As shown in FIG. 11, bucket 114 is being extended or lowered downwardly for a digging operation, and it can be seen that the bottom surface is uneven. As bucket 114 first contacts the bottom surface with jaw 166, the bucket will tend to pivot in a counterclockwise direction so that jaw 164 is presented to face and contact the bottom surface, as shown in FIG. 12. With elongate member 112 forcing or ramming the jaws into the bottom surface, the jaws may be suitably actuated to dig a full load.

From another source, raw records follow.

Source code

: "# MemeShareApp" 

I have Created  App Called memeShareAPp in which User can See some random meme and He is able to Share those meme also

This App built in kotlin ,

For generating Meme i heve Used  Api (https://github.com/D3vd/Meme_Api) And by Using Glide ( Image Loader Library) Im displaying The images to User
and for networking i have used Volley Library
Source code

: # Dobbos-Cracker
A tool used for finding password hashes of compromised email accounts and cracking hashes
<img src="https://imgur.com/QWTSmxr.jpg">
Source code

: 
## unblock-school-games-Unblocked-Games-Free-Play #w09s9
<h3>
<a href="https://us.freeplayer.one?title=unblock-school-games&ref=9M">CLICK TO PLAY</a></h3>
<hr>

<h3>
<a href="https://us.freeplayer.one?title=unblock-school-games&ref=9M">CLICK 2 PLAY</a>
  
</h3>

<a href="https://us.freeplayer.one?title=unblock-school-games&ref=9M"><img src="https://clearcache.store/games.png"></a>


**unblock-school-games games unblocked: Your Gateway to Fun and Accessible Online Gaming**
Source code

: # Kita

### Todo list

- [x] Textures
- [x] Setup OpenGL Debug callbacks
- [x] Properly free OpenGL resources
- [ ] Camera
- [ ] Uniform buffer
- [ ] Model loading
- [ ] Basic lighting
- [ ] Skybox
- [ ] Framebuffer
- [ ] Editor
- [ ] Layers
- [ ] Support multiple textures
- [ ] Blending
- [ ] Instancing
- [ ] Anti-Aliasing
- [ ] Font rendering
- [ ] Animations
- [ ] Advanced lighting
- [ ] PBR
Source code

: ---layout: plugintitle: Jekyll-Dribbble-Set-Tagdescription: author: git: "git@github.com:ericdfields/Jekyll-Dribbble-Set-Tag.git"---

Considering now further details of apparatus 10, reference is directed to FIG. 6 as well as to FIGS. 2 and 4. Initially considering FIGS. 2 and 4, it can be seen that a hopper or cart 178 is mounted on a transfer carriage 180 by means of wheels 182, 184, etc. A cylinder 183 is suitably connected by means of a rod 183a to one end of cart 178 and is operable for shifting the cart, to the left as shown in FIGS. 2 and 6, and for returning same to a load position on transfer carriage 180. As can be seen from a viewing of FIGS. 4 and 6, transfer carriage 180 is provided with wheels, two of which are shown at 186, 188 so that the cart may be selectively shifted along a pair of spaced-apart elevated rails 190, 192. More particularly, FIG. 4 illustrates cart 178 mounted on transfer carriage 180 and a mechanism (not shown) is connected to transfer cart 178 and is operable for selectively shifting same from a pre-spot position to a position for receiving a load discharged from bucket 114. As shown in FIG. 4, cart 178 is positioned for receiving a load and may be shifted to the left along rails 190, 192 to the pre-spot position. Additionally, FIG. 2 illustrates a discharge conveyor 196 positioned beneath cart 178. It is to be noted that cart 178 is provided with a screened bottom, and assuming it contains a load of material, shifting of the cart to the left by suitable actuation of rod 183a (see FIG. 2) will enable material to fall through the screen and be conveyed by conveyor 196 so as to fall on a transfer means such as conveyor 198. Conveyor 198 is suitably mounted on apparatus 10 and is positioned for transferring material deposited thereon onto another conveyor 200.

Turning to FIG. 1, a further explanation of apparatus 10 and its novel and advantageous interrelationship to conveying apparatus 12 will now be described. As mentioned previously, conveying apparatus 12 includes a first conveying means generally indicated at 14 which is provided with a conveyor belt 202 mounted on an elongate floating support indicated at 204. Floating support 204 is connected by means of a guide 206 to a guide line 208. The guide line is suitably anchored at its opposite ends to anchors 209, 212 which may be on the land or shore. Similarly, second conveying means 16 includes a conveyor belt 210 operable for conveyance toward the left, as shown in FIG. 1 and is suitably connected at its opposite ends to spaced-apart guide lines 212, 214.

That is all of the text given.